It looks pretty bleak to me. He can run for reelection in 2014, but there is no assurance that he would win. The last sitting lieutenant governor to try to move up was Ben Barnes in 1972, and he finished third in the Democratic gubernatorial primary. Dewhurst’s brand has been damaged, perhaps beyond repair, and he has an announced opponent in Jerry Patterson (who fits the mold of an insurgent candidate) and several other hopefuls (Combs, Staples, Abbott). Even if he is reelected, he’s likely to suffer the same fate as Joe Straus has had to endure in the House: He can preside, but the Republican caucus will be where the power really lies. The senators were on the edge of rebellion last session and there is no reason to believe that they will feel more kindly to a defeated Dewhurst. If he wants to continue in politics, his best hope may be for a plum job in a Romney administration–if there is one.

I think he’s done in Texas.
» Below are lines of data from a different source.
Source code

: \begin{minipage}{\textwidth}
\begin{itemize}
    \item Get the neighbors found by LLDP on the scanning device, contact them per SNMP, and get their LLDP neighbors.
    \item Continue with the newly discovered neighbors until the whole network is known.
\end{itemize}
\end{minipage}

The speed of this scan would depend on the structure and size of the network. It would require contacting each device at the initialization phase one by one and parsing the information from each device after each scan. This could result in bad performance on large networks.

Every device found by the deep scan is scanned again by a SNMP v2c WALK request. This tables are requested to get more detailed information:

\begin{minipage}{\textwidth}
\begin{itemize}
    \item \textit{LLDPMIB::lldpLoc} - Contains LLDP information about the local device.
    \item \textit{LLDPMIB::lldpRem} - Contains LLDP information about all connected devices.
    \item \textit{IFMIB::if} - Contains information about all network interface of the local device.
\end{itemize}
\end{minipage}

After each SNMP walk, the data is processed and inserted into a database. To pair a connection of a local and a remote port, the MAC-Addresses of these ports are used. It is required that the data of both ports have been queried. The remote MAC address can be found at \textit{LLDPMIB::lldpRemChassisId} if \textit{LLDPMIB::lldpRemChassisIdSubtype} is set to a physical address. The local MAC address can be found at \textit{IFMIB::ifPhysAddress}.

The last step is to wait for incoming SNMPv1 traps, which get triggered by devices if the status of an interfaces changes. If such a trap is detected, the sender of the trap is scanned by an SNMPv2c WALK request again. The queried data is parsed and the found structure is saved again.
His loss to Cruz is magnified by the fact that Dewhurst collapsed in the closing days of both the primary and the runoff. He failed in his effort to win without a runoff and actually went backward in the closing days of the primary. He took a 144,000 vote lead from the primary into the runoff and got blown away. He put his campaign in the hands of Rick Perry’s consultants, whose strategy was to put Perry, not Dewhurst, front and center in the campaign and tout the endorsement of a governor who was himself damaged goods. The story of the failed Dewhurst campaign is really the story of the failed Perry consultant team, which ran out of ideas.